== Problem description ==
Look for the word "리밸런싱" in the records, and copy each line where it appears.

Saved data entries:
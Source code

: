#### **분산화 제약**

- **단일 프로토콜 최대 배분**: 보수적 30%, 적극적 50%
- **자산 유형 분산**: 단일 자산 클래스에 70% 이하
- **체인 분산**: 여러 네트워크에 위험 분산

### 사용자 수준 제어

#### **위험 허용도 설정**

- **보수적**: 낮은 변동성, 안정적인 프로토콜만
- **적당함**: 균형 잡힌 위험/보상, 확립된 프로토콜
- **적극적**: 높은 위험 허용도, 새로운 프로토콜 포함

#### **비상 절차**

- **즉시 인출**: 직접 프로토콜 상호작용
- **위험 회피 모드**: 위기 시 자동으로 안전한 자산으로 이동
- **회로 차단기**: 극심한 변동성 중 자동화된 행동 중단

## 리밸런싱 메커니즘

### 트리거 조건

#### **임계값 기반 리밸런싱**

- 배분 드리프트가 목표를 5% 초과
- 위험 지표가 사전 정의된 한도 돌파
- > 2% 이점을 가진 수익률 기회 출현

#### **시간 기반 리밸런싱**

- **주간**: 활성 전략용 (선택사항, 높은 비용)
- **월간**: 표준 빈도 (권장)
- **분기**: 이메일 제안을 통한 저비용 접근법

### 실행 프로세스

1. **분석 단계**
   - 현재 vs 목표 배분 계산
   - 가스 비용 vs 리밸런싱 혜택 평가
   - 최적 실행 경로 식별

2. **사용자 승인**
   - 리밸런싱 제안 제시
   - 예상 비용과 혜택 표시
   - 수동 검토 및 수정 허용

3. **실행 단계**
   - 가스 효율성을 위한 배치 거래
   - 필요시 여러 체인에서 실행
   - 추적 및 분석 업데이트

== Solved problem ==
## 리밸런싱 메커니즘
#### **임계값 기반 리밸런싱**
#### **시간 기반 리밸런싱**
   - 가스 비용 vs 리밸런싱 혜택 평가
   - 리밸런싱 제안 제시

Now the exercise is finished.